Below are two recent lawsuits that Security Management is tracking.
Uvalde School Shooting
Survivors and families of the victims of the mass school shooting in Uvalde, Texas, filed a $27 billion class action lawsuit against first responders in a U.S. federal court on Wednesday, 30 November.
The plaintiffs include students, parents, teachers, and staff of the Robb Elementary School. The Texas school was the site of a mass shooting in May 2023, which resulted in the deaths of 19 children and two teachers, plus injuries to another 17 individuals. The shooting is the third-deadliest to occur on a U.S. school campus, and the second-deadliest at a K-12 school.
The lawsuit was filed against the Uvalde Police Department, as well as the city, Uvalde Consolidated Independent School District, the district’s police department, and the state public safety department. Also named in the suit were individuals who are either current or former agency members.
Although nearly 400 members of law enforcement from various agencies responded to the incident on 24 May, the shooter, Salvador Rolando Ramos, remained in the school for more than an hour before law enforcement entered.
The plaintiffs, more than 3,000 people altogether, allege in the lawsuit that they “sustained emotional and psychological damages as a result of defendants’ conduct and omissions” in response to the shooting. “…Instead of swiftly implementing an organized and concerted response to an active school shooter who had breached the otherwise ‘secured’ school buildings at Robb Elementary school, the conduct of the (376) law enforcement officials who were on hand for the exhaustively torturous (77) minutes of law enforcement indecision, dysfunction, and harm, fell exceedingly short of their duty bound standards.”
“The civil complaint is at least the third around the massacre that seeks damages from a number of parties,” CNN reported. One of those lawsuits, filed earlier this week, came from the mother of on the shooting victims and named Uvalde’s law enforcement agencies, the school district, and gun manufacturer Daniel Defense, according to The Hill.

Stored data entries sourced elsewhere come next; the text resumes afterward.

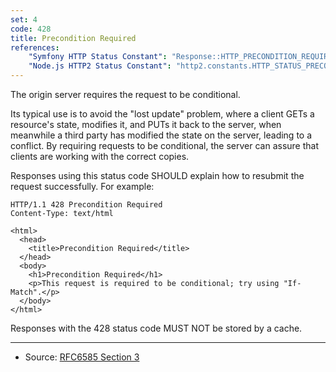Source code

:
 ```yaml
---
set: 4
code: 428
title: Precondition Required
references:
    "Symfony HTTP Status Constant": "Response::HTTP_PRECONDITION_REQUIRED"
    "Node.js HTTP2 Status Constant": "http2.constants.HTTP_STATUS_PRECONDITION_REQUIRED"
---
```


The origin server requires the request to be conditional.

Its typical use is to avoid the "lost update" problem, where a client GETs a resource's state, modifies it, and PUTs it back to the server, when meanwhile a third party has modified the state on the server, leading to a conflict. By requiring requests to be conditional, the server can assure that clients are working with the correct copies.

Responses using this status code SHOULD explain how to resubmit the request successfully. For example:

```
HTTP/1.1 428 Precondition Required
Content-Type: text/html

<html>
  <head>
    <title>Precondition Required</title>
  </head>
  <body>
    <h1>Precondition Required</h1>
    <p>This request is required to be conditional; try using "If-Match".</p>
  </body>
</html>
```

Responses with the 428 status code MUST NOT be stored by a cache.

---

* Source: [RFC6585 Section 3][1]

[1]: <http://tools.ietf.org/html/rfc6585#section-3>
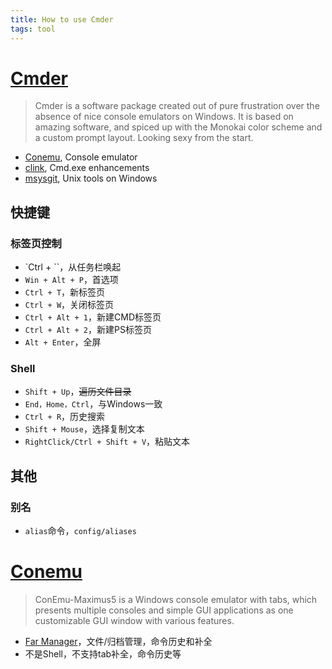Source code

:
 ```yaml
---
title: How to use Cmder
tags: tool
---
```


# [Cmder](https://github.com/bliker/cmder)


>Cmder is a software package created out of pure frustration over the absence of nice console emulators on Windows. It is based on amazing software, and spiced up with the Monokai color scheme and a custom prompt layout. Looking sexy from the start.

- [Conemu](https://code.google.com/p/conemu-maximus5/), Console emulator
- [clink](https://code.google.com/p/clink/), Cmd.exe enhancements
- [msysgit](https://github.com/msysgit/msysgit), Unix tools on Windows

## 快捷键

### 标签页控制

- `Ctrl + ``，从任务栏唤起
- `Win + Alt + P`，首选项
- `Ctrl + T`，新标签页
- `Ctrl + W`，关闭标签页
- `Ctrl + Alt + 1`，新建CMD标签页
- `Ctrl + Alt + 2`，新建PS标签页
- `Alt + Enter`，全屏

### Shell

- `Shift + Up`，~~遍历文件目录~~
- `End，Home，Ctrl`，与Windows一致
- `Ctrl + R`，历史搜索
- `Shift + Mouse`，选择复制文本
- `RightClick/Ctrl + Shift + V`，粘贴文本

## 其他

### 别名

- `alias`命令，`config/aliases`

# [Conemu](https://code.google.com/p/conemu-maximus5/wiki/ConEmu)

> ConEmu-Maximus5 is a Windows console emulator with tabs, which presents multiple consoles and simple GUI applications as one customizable GUI window with various features.

- [Far Manager](http://www.farmanager.com/download.php?l=en)，文件/归档管理，命令历史和补全 
- 不是Shell，不支持tab补全，命令历史等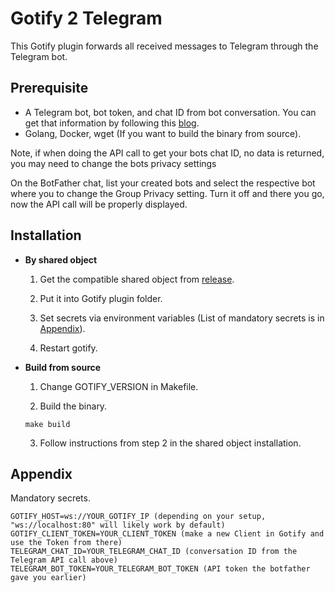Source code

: # Gotify 2 Telegram
This Gotify plugin forwards all received messages to Telegram through the Telegram bot.

## Prerequisite
- A Telegram bot, bot token, and chat ID from bot conversation. You can get that information by following this [blog](https://medium.com/linux-shots/setup-telegram-bot-to-get-alert-notifications-90be7da4444).
- Golang, Docker, wget (If you want to build the binary from source).

Note, if when doing the API call to get your bots chat ID, no data is returned, you may need to change the bots privacy settings

On the BotFather chat, list your created bots and select the respective bot where you to change the Group Privacy setting. Turn it off and there you go, now the API call will be properly displayed.

## Installation
* **By shared object**

    1. Get the compatible shared object from [release](https://github.com/anhbh310/gotify2telegram/releases).

    2. Put it into Gotify plugin folder.

    3. Set secrets via environment variables (List of mandatory secrets is in [Appendix](#appendix)).

    4. Restart gotify.

* **Build from source**

    1. Change GOTIFY_VERSION in Makefile.

    2. Build the binary.

    ```
    make build
    ```

    3. Follow instructions from step 2 in the shared object installation.


## Appendix
Mandatory secrets.

```(shell)
GOTIFY_HOST=ws://YOUR_GOTIFY_IP (depending on your setup, "ws://localhost:80" will likely work by default)
GOTIFY_CLIENT_TOKEN=YOUR_CLIENT_TOKEN (make a new Client in Gotify and use the Token from there)
TELEGRAM_CHAT_ID=YOUR_TELEGRAM_CHAT_ID (conversation ID from the Telegram API call above)
TELEGRAM_BOT_TOKEN=YOUR_TELEGRAM_BOT_TOKEN (API token the botfather gave you earlier)
```
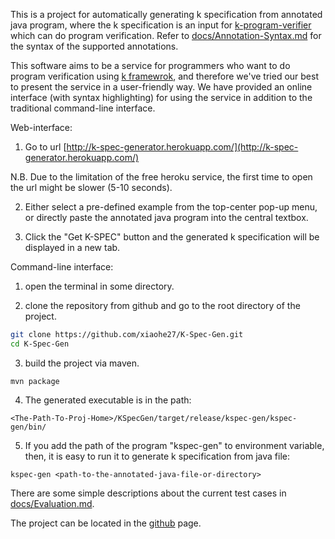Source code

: This is a project for automatically generating k specification from annotated java program, 
where the k specification is an input for [k-program-verifier](https://github.com/paper-submission/pldi16-paper177) which can do program verification. Refer to [docs/Annotation-Syntax.md](docs/Annotation-Syntax.md) for the syntax of the supported annotations.

This software aims to be a service for programmers who want to do program verification
using [k framewrok](http://www.kframework.org/index.php/Main_Page), and therefore we've tried our best to present the service in a
user-friendly way. We have provided an online interface (with syntax highlighting)
for using the service in addition to the traditional command-line interface.

Web-interface:

1. Go to url [http://k-spec-generator.herokuapp.com/](http://k-spec-generator.herokuapp.com/)
 
 N.B. Due to the limitation of the free heroku service, the first time to open the url might be slower (5-10 seconds). 

2. Either select a pre-defined example from the top-center pop-up menu,
   or directly paste the annotated java program into the central textbox. 

3. Click the "Get K-SPEC" button and the generated k specification will be
   displayed in a new tab.

Command-line interface:

1. open the terminal in some directory.

2. clone the repository from github and go to the root directory of the project.

 ```bash
 git clone https://github.com/xiaohe27/K-Spec-Gen.git
 cd K-Spec-Gen
 ```

3. build the project via maven.

 ```mvn package```

4. The generated executable is in the path: 

 `<The-Path-To-Proj-Home>/KSpecGen/target/release/kspec-gen/kspec-gen/bin/`

5. If you add the path of the program "kspec-gen" to environment variable,
   then, it is easy to run it to generate k specification from java file:

 ```kspec-gen <path-to-the-annotated-java-file-or-directory>```

There are some simple descriptions about the current test cases in [docs/Evaluation.md](docs/Evaluation.md).

The project can be located in the [github](https://github.com/xiaohe27/K-Spec-Gen) page.


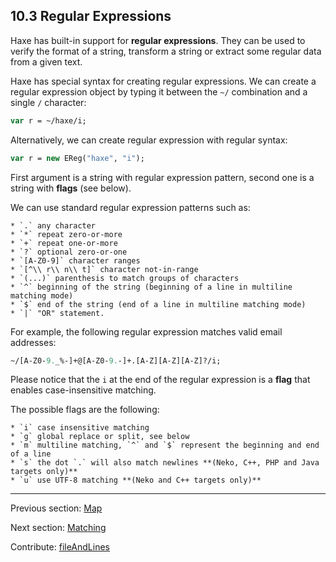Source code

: ## 10.3 Regular Expressions

Haxe has built-in support for **regular expressions**. They can be used to verify the format of a string, transform a string or extract some regular data from a given text.

Haxe has special syntax for creating regular expressions. We can create a regular expression object by typing it between the `~/` combination and a single `/` character:

```haxe
var r = ~/haxe/i;
```

Alternatively, we can create regular expression with regular syntax:

```haxe
var r = new EReg("haxe", "i");
```

First argument is a string with regular expression pattern, second one is a string with **flags** (see below).

We can use standard regular expression patterns such as:


    * `.` any character
    * `*` repeat zero-or-more
    * `+` repeat one-or-more
    * `?` optional zero-or-one
    * `[A-Z0-9]` character ranges
    * `[^\\ r\\ n\\ t]` character not-in-range
    * `(...)` parenthesis to match groups of characters
    * `^` beginning of the string (beginning of a line in multiline matching mode)
    * `$` end of the string (end of a line in multiline matching mode)
    * `|` "OR" statement.



For example, the following regular expression matches valid email addresses:
```haxe
~/[A-Z0-9._%-]+@[A-Z0-9.-]+.[A-Z][A-Z][A-Z]?/i;
```

Please notice that the `i` at the end of the regular expression is a **flag** that enables case-insensitive matching.

The possible flags are the following:


    * `i` case insensitive matching
    * `g` global replace or split, see below
    * `m` multiline matching, `^` and `$` represent the beginning and end of a line
    * `s` the dot `.` will also match newlines **(Neko, C++, PHP and Java targets only)**
    * `u` use UTF-8 matching **(Neko and C++ targets only)**

---

Previous section: [Map](std-Map.md)

Next section: [Matching](std-regex-match.md)

Contribute: [fileAndLines](https://github.com/HaxeFoundation/HaxeManual/blob/master/10-std.tex#L84-84)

Chesapeake Walmart Shooting
In Chesapeake, Virginia, a Walmart employee and survivor is suing the retailer for negligence in response to a shooting carried out by a store manager that killed six people and injured several others on 22 November.
The plaintiff, Donya Prioleau, said that she warned her employer in September about concerning behavior exhibited by the shooter, Andre Bing. In the lawsuit, Prioleau claimed “that she had lodged a formal complaint against the [Bing], who was a supervisor in the store, after he repeatedly made bizarre and inappropriate comments to her,” according to The New York Times.
The suit alleged that the retail giant was negligent in its hiring and employment of the shooter. Bing also died during the incident, reportedly from a self-inflicted gunshot.
“The lawsuit claims management knew or should have known about Bing’s disturbing behavior and lists several instances of alarming conduct,” the Associated Press reported.
For instance, Bing allegedly asked coworkers whether they had received active shooter training and made comments to colleagues that he would be violent if fired or disciplined.